> [Required action]:
The answer is the data repeated in full, with no pictures included.
+ + + + +
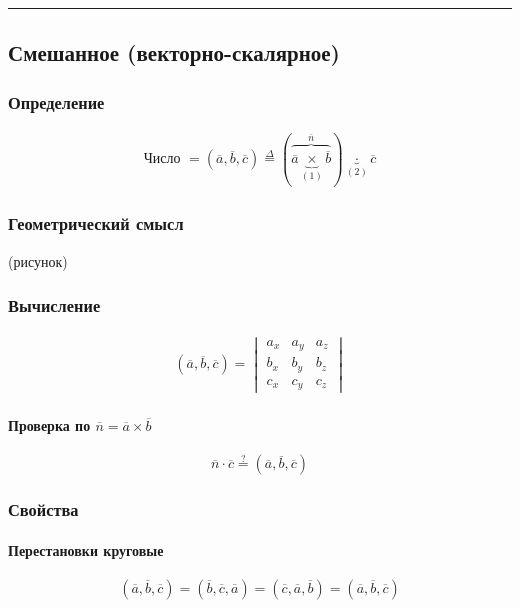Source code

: \documentclass{article}
\begin{document}
\par\noindent\rule{\textwidth}{1pt}
\subsection{Смешанное (векторно-скалярное)}

\subsubsection{Определение}
\begin{gather*}
    \text{Число } = (\overline{a}, \overline{b}, \overline{c}) \overset{\Delta}{=}
    (\overbrace{\overline{a} \underbrace{\times}_{(1)} \overline{b}}^{\overline{n}}) \underbrace{\cdot}_{(2)} \overline{c}
\end{gather*}

\subsubsection{Геометрический смысл}
(рисунок)

\subsubsection{Вычисление}
\begin{gather*}
    (\overline{a}, \overline{b}, \overline{c}) =
    \begin{vmatrix}
        a_x & a_y & a_z \\
        b_x & b_y & b_z \\
        c_x & c_y & c_z
    \end{vmatrix}
\end{gather*}
\paragraph{Проверка по $\overline{n} = \overline{a} \times \overline{b}$}
\[
    \overline{n} \cdot \overline{c} \overset{?}{=} (\overline{a}, \overline{b}, \overline{c})
\]


\subsubsection{Свойства}

\paragraph{Перестановки круговые}
\[
    (\overline{a}, \overline{b}, \overline{c}) =
    (\overline{b}, \overline{c}, \overline{a}) =
    (\overline{c}, \overline{a}, \overline{b}) =
    (\overline{a}, \overline{b}, \overline{c})
\]
\end{document}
+ + + + +
> [Answer to the exercise]:
Source code

: \documentclass{article}
\begin{document}
\par\noindent\rule{\textwidth}{1pt}
\subsection{Смешанное (векторно-скалярное)}

\subsubsection{Определение}
\begin{gather*}
    \text{Число } = (\overline{a}, \overline{b}, \overline{c}) \overset{\Delta}{=}
    (\overbrace{\overline{a} \underbrace{\times}_{(1)} \overline{b}}^{\overline{n}}) \underbrace{\cdot}_{(2)} \overline{c}
\end{gather*}

\subsubsection{Геометрический смысл}
(рисунок)

\subsubsection{Вычисление}
\begin{gather*}
    (\overline{a}, \overline{b}, \overline{c}) =
    \begin{vmatrix}
        a_x & a_y & a_z \\
        b_x & b_y & b_z \\
        c_x & c_y & c_z
    \end{vmatrix}
\end{gather*}
\paragraph{Проверка по $\overline{n} = \overline{a} \times \overline{b}$}
\[
    \overline{n} \cdot \overline{c} \overset{?}{=} (\overline{a}, \overline{b}, \overline{c})
\]


\subsubsection{Свойства}

\paragraph{Перестановки круговые}
\[
    (\overline{a}, \overline{b}, \overline{c}) =
    (\overline{b}, \overline{c}, \overline{a}) =
    (\overline{c}, \overline{a}, \overline{b}) =
    (\overline{a}, \overline{b}, \overline{c})
\]
\end{document}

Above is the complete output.